Reputation: 63
I am student learning Google BigTable design.
I am confused, the SST table is sorted internally. Two SST tables may not be sorted. In this case, it seems BigTable doesn't support efficient range scan for primary key? For example, "select * where id between 100 and 200". BigTable may need to scan all the SST to get the result.
Then my understanding for why SST is sorted is because for single primary key query, we can do binary search within a SST.
Another question I have is, does MemTable sorted? If yes, how? Because MemTable need to update frequently. If use data structure like tree, then we need to traverse the tree when we write MemTable into SST?
Upvotes: 1
Views: 940
Reputation: 582
It sounds like you've at least been through an overview of the original Bigtable paper, but here's a reference if you haven't read the whole thing; your questions can mostly be answered by a closer read: https://static.googleusercontent.com/media/research.google.com/en//archive/bigtable-osdi06.pdf
Your intuitions about Bigtable are spot on. Both the SStables on disk and the Memtable are sorted based on the primary key, and any read (not just a scan) requires consulting all of them to produce a merged view. However, note that they are all sorted on the same key, so this amounts to a parallel traversal. We seek to the beginning of the range to be read in each sstable and in the memtable, and traverse them in parallel from there.
This process is alluded to in section 5.3: "A valid read operation is executed on a merged view of the sequence of SSTables and the memtable. Since the SSTables and the memtable are lexicographically sorted data structures, the merged view can be formed efficiently."
Some of these lookups can be mitigated using Bloom Filters as described in section 6 of the paper, but not all.
Of course, if there are too many sstables in a tablet, this will still become inefficient. Section 5.4 of the paper goes into a bit more detail about how this is solved, which is to periodically merge the "stack" of sstables for a tablet into a smaller number of new sstables. If a particular tablet stops receiving writes, this will eventually quiesce its state down to a single file.

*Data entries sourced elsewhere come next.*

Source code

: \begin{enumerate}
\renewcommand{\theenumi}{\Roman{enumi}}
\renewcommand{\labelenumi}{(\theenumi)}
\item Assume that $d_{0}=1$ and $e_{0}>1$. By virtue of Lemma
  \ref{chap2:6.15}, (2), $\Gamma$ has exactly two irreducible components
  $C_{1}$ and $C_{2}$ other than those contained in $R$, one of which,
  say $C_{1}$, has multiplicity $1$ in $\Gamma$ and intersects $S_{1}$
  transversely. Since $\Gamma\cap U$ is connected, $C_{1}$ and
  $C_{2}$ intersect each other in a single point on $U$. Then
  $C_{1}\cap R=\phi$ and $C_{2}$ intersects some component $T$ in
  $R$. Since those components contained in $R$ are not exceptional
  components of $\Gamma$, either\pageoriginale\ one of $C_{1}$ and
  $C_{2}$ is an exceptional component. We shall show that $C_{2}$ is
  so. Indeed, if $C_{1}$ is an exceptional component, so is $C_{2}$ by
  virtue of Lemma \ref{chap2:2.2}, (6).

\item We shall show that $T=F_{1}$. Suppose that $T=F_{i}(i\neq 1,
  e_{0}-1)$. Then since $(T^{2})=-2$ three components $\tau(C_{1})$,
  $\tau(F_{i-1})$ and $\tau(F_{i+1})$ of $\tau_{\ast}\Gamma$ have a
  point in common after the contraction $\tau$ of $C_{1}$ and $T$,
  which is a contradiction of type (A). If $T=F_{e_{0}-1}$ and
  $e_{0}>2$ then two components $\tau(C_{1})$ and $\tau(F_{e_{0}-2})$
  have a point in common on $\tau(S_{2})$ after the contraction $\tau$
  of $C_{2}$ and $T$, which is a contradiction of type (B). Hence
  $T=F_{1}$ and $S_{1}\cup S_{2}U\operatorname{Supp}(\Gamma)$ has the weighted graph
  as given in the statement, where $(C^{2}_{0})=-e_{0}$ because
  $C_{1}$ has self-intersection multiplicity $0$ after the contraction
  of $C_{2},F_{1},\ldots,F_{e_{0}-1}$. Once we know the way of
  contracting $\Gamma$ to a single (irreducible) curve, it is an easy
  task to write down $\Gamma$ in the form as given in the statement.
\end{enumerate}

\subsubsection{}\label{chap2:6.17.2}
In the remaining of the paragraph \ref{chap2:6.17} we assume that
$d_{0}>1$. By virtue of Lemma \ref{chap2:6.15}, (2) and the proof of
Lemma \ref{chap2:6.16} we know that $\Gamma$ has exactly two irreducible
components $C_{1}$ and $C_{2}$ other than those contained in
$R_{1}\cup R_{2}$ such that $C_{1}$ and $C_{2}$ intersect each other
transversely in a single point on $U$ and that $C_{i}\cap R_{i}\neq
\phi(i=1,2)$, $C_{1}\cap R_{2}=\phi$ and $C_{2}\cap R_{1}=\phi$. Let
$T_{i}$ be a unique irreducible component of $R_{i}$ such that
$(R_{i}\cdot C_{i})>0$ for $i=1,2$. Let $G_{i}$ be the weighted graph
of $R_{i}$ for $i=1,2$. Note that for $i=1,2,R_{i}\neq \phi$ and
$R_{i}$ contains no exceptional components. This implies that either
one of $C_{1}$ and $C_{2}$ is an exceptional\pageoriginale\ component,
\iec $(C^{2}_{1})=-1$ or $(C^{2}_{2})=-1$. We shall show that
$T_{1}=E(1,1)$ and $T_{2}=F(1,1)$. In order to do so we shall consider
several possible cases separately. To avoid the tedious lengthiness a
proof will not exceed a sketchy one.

Regarding the efficiency of the memtable, the paper does not prescribe a particular data structure. However, suffice it to say that there are many examples of efficient in-memory sorted data structures. In addition, Section 5.4 mentions that there can actually be multiple memtables in a given tablet. By the time we scan a memtable to write it out to disk, we have already installed a new memtable at the top of the tablet "stack" and are serving the latest incoming reads from there.
Upvotes: 2